* [Problem details]: In the material below, find each line with the word "splencore" and copy it.

* [Materials provided]:
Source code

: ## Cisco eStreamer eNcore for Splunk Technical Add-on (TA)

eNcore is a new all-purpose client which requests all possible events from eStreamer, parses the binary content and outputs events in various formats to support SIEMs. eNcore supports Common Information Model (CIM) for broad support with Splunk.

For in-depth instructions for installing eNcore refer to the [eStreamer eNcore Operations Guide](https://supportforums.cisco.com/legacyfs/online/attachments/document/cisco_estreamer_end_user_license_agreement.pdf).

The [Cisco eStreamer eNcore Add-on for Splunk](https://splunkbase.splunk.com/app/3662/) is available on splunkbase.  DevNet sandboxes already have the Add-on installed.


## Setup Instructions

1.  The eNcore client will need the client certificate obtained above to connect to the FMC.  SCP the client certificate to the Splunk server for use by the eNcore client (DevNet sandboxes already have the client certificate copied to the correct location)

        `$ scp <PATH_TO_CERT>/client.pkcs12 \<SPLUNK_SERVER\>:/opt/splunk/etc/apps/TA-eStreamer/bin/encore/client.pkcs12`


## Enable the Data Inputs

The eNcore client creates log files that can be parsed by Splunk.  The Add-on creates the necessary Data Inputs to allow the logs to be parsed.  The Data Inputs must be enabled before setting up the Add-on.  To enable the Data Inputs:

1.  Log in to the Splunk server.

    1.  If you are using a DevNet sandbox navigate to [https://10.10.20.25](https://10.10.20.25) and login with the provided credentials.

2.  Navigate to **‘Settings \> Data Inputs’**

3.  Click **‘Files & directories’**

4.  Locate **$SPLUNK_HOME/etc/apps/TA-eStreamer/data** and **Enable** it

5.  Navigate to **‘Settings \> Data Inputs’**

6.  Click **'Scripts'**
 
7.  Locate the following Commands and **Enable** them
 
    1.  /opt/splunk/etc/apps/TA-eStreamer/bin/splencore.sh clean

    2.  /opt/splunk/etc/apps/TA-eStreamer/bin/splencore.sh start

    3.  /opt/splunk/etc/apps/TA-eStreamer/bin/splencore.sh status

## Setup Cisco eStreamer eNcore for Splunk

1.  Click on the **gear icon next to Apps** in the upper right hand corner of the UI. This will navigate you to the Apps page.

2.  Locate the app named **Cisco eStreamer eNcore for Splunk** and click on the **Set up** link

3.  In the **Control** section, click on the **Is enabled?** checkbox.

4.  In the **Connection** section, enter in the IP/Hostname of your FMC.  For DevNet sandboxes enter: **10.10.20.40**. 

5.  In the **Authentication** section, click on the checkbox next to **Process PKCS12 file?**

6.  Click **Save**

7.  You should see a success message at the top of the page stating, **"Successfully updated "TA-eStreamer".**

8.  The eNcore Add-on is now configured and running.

* [Response to this exercise]:
    1.  /opt/splunk/etc/apps/TA-eStreamer/bin/splencore.sh clean
    2.  /opt/splunk/etc/apps/TA-eStreamer/bin/splencore.sh start
    3.  /opt/splunk/etc/apps/TA-eStreamer/bin/splencore.sh status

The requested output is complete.